**Records shown:**
*** Begin section ***

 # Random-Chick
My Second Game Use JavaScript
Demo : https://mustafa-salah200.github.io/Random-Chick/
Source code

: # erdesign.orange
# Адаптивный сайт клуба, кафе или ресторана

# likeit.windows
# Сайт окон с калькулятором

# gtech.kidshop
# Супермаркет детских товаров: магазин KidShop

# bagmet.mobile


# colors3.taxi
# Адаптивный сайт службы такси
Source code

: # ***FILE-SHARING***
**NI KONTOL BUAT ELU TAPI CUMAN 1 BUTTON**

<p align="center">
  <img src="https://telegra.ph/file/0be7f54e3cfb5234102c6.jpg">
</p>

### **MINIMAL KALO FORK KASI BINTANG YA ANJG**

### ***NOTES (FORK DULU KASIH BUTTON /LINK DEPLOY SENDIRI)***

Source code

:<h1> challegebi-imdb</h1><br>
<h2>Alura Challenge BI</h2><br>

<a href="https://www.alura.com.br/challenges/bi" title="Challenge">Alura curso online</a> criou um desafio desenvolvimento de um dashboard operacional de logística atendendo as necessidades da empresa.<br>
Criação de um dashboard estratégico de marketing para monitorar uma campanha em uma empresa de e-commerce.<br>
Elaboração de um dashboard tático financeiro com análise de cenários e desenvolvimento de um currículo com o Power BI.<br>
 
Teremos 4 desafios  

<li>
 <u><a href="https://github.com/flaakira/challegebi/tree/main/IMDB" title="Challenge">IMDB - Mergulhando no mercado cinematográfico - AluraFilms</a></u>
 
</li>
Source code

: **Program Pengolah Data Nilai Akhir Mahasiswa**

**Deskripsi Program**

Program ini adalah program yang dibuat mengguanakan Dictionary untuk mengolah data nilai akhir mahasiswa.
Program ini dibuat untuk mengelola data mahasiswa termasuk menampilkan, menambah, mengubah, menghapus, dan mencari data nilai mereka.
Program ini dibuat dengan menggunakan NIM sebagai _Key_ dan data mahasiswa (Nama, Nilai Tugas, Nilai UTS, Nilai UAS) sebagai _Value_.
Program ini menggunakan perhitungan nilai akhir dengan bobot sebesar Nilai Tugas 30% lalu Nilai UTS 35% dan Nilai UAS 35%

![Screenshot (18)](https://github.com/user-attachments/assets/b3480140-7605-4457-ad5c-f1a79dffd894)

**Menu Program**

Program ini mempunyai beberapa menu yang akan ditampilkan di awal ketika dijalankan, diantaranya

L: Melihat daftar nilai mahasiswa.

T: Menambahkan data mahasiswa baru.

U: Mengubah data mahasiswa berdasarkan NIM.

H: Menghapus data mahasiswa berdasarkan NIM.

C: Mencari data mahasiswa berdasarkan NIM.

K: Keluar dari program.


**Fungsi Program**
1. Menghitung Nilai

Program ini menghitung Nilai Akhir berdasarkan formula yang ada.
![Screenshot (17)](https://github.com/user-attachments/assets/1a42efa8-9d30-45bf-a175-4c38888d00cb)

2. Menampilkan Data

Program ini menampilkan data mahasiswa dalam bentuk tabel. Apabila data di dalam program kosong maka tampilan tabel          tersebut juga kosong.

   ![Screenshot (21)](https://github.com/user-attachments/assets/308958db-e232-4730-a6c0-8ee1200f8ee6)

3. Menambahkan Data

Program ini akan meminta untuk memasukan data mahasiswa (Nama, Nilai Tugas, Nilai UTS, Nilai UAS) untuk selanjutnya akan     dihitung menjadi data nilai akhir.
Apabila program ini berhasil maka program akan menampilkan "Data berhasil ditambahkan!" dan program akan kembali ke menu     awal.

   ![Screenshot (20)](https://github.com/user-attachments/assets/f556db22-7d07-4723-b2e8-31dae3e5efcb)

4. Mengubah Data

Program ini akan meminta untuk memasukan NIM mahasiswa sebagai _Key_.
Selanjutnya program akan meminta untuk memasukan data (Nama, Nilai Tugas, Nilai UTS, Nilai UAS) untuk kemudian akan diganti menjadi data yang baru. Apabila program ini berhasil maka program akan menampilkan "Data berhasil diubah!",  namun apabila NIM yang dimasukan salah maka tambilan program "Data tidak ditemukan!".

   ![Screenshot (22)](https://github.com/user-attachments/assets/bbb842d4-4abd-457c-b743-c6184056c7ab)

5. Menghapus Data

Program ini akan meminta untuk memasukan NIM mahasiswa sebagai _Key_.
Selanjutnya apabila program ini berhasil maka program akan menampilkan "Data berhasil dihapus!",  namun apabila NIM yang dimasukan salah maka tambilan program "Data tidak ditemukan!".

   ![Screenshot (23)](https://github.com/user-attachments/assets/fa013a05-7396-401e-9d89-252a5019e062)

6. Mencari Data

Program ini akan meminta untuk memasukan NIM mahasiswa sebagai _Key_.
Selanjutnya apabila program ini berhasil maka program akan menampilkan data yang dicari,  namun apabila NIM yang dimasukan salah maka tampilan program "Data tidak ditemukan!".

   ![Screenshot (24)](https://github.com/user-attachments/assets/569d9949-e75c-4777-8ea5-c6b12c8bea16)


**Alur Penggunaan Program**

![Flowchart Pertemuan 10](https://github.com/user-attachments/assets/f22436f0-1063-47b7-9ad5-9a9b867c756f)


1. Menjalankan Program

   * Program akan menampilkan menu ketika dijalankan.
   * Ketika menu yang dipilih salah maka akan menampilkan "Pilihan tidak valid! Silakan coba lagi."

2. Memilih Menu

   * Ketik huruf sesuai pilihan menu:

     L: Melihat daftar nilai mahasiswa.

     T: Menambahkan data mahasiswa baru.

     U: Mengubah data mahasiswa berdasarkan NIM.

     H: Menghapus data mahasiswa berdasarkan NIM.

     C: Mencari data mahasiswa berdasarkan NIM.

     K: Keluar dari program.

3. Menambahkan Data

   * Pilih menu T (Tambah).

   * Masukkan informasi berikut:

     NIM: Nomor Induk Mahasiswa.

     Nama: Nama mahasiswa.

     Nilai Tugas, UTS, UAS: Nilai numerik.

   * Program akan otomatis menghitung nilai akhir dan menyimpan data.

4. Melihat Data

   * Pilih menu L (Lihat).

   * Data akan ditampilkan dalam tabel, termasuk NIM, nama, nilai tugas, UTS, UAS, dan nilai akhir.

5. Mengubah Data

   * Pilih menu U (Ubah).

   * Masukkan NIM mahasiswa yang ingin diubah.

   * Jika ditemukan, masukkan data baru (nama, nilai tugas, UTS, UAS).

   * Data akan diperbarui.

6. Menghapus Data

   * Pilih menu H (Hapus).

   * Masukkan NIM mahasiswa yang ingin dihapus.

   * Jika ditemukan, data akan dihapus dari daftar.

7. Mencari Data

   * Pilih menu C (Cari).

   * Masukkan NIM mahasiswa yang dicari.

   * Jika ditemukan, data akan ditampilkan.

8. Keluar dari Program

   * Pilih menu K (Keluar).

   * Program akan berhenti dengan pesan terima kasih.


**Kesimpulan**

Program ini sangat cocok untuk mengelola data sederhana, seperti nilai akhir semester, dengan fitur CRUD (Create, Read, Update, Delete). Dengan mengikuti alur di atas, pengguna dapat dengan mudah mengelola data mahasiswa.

*** End section ***

**Activity:** Retype each record above so that every word stays exactly the same.

**Worked solution:**
 # Random-Chick
My Second Game Use JavaScript
Demo : https://mustafa-salah200.github.io/Random-Chick/
Source code

: # erdesign.orange
# Адаптивный сайт клуба, кафе или ресторана

# likeit.windows
# Сайт окон с калькулятором

# gtech.kidshop
# Супермаркет детских товаров: магазин KidShop

# bagmet.mobile


# colors3.taxi
# Адаптивный сайт службы такси
Source code

: # ***FILE-SHARING***
**NI KONTOL BUAT ELU TAPI CUMAN 1 BUTTON**

<p align="center">
  <img src="https://telegra.ph/file/0be7f54e3cfb5234102c6.jpg">
</p>

### **MINIMAL KALO FORK KASI BINTANG YA ANJG**

### ***NOTES (FORK DULU KASIH BUTTON /LINK DEPLOY SENDIRI)***

Source code

:<h1> challegebi-imdb</h1><br>
<h2>Alura Challenge BI</h2><br>

<a href="https://www.alura.com.br/challenges/bi" title="Challenge">Alura curso online</a> criou um desafio desenvolvimento de um dashboard operacional de logística atendendo as necessidades da empresa.<br>
Criação de um dashboard estratégico de marketing para monitorar uma campanha em uma empresa de e-commerce.<br>
Elaboração de um dashboard tático financeiro com análise de cenários e desenvolvimento de um currículo com o Power BI.<br>
 
Teremos 4 desafios  

<li>
 <u><a href="https://github.com/flaakira/challegebi/tree/main/IMDB" title="Challenge">IMDB - Mergulhando no mercado cinematográfico - AluraFilms</a></u>
 
</li>
Source code

: **Program Pengolah Data Nilai Akhir Mahasiswa**

**Deskripsi Program**

Program ini adalah program yang dibuat mengguanakan Dictionary untuk mengolah data nilai akhir mahasiswa.
Program ini dibuat untuk mengelola data mahasiswa termasuk menampilkan, menambah, mengubah, menghapus, dan mencari data nilai mereka.
Program ini dibuat dengan menggunakan NIM sebagai _Key_ dan data mahasiswa (Nama, Nilai Tugas, Nilai UTS, Nilai UAS) sebagai _Value_.
Program ini menggunakan perhitungan nilai akhir dengan bobot sebesar Nilai Tugas 30% lalu Nilai UTS 35% dan Nilai UAS 35%

![Screenshot (18)](https://github.com/user-attachments/assets/b3480140-7605-4457-ad5c-f1a79dffd894)

**Menu Program**

Program ini mempunyai beberapa menu yang akan ditampilkan di awal ketika dijalankan, diantaranya

L: Melihat daftar nilai mahasiswa.

T: Menambahkan data mahasiswa baru.

U: Mengubah data mahasiswa berdasarkan NIM.

H: Menghapus data mahasiswa berdasarkan NIM.

C: Mencari data mahasiswa berdasarkan NIM.

K: Keluar dari program.


**Fungsi Program**
1. Menghitung Nilai

Program ini menghitung Nilai Akhir berdasarkan formula yang ada.
![Screenshot (17)](https://github.com/user-attachments/assets/1a42efa8-9d30-45bf-a175-4c38888d00cb)

2. Menampilkan Data

Program ini menampilkan data mahasiswa dalam bentuk tabel. Apabila data di dalam program kosong maka tampilan tabel          tersebut juga kosong.

   ![Screenshot (21)](https://github.com/user-attachments/assets/308958db-e232-4730-a6c0-8ee1200f8ee6)

3. Menambahkan Data

Program ini akan meminta untuk memasukan data mahasiswa (Nama, Nilai Tugas, Nilai UTS, Nilai UAS) untuk selanjutnya akan     dihitung menjadi data nilai akhir.
Apabila program ini berhasil maka program akan menampilkan "Data berhasil ditambahkan!" dan program akan kembali ke menu     awal.

   ![Screenshot (20)](https://github.com/user-attachments/assets/f556db22-7d07-4723-b2e8-31dae3e5efcb)

4. Mengubah Data

Program ini akan meminta untuk memasukan NIM mahasiswa sebagai _Key_.
Selanjutnya program akan meminta untuk memasukan data (Nama, Nilai Tugas, Nilai UTS, Nilai UAS) untuk kemudian akan diganti menjadi data yang baru. Apabila program ini berhasil maka program akan menampilkan "Data berhasil diubah!",  namun apabila NIM yang dimasukan salah maka tambilan program "Data tidak ditemukan!".

   ![Screenshot (22)](https://github.com/user-attachments/assets/bbb842d4-4abd-457c-b743-c6184056c7ab)

5. Menghapus Data

Program ini akan meminta untuk memasukan NIM mahasiswa sebagai _Key_.
Selanjutnya apabila program ini berhasil maka program akan menampilkan "Data berhasil dihapus!",  namun apabila NIM yang dimasukan salah maka tambilan program "Data tidak ditemukan!".

   ![Screenshot (23)](https://github.com/user-attachments/assets/fa013a05-7396-401e-9d89-252a5019e062)

6. Mencari Data

Program ini akan meminta untuk memasukan NIM mahasiswa sebagai _Key_.
Selanjutnya apabila program ini berhasil maka program akan menampilkan data yang dicari,  namun apabila NIM yang dimasukan salah maka tampilan program "Data tidak ditemukan!".

   ![Screenshot (24)](https://github.com/user-attachments/assets/569d9949-e75c-4777-8ea5-c6b12c8bea16)


**Alur Penggunaan Program**

![Flowchart Pertemuan 10](https://github.com/user-attachments/assets/f22436f0-1063-47b7-9ad5-9a9b867c756f)


1. Menjalankan Program

   * Program akan menampilkan menu ketika dijalankan.
   * Ketika menu yang dipilih salah maka akan menampilkan "Pilihan tidak valid! Silakan coba lagi."

2. Memilih Menu

   * Ketik huruf sesuai pilihan menu:

     L: Melihat daftar nilai mahasiswa.

     T: Menambahkan data mahasiswa baru.

     U: Mengubah data mahasiswa berdasarkan NIM.

     H: Menghapus data mahasiswa berdasarkan NIM.

     C: Mencari data mahasiswa berdasarkan NIM.

     K: Keluar dari program.

3. Menambahkan Data

   * Pilih menu T (Tambah).

   * Masukkan informasi berikut:

     NIM: Nomor Induk Mahasiswa.

     Nama: Nama mahasiswa.

     Nilai Tugas, UTS, UAS: Nilai numerik.

   * Program akan otomatis menghitung nilai akhir dan menyimpan data.

4. Melihat Data

   * Pilih menu L (Lihat).

   * Data akan ditampilkan dalam tabel, termasuk NIM, nama, nilai tugas, UTS, UAS, dan nilai akhir.

5. Mengubah Data

   * Pilih menu U (Ubah).

   * Masukkan NIM mahasiswa yang ingin diubah.

   * Jika ditemukan, masukkan data baru (nama, nilai tugas, UTS, UAS).

   * Data akan diperbarui.

6. Menghapus Data

   * Pilih menu H (Hapus).

   * Masukkan NIM mahasiswa yang ingin dihapus.

   * Jika ditemukan, data akan dihapus dari daftar.

7. Mencari Data

   * Pilih menu C (Cari).

   * Masukkan NIM mahasiswa yang dicari.

   * Jika ditemukan, data akan ditampilkan.

8. Keluar dari Program

   * Pilih menu K (Keluar).

   * Program akan berhenti dengan pesan terima kasih.


**Kesimpulan**

Program ini sangat cocok untuk mengelola data sederhana, seperti nilai akhir semester, dengan fitur CRUD (Create, Read, Update, Delete). Dengan mengikuti alur di atas, pengguna dapat dengan mudah mengelola data mahasiswa.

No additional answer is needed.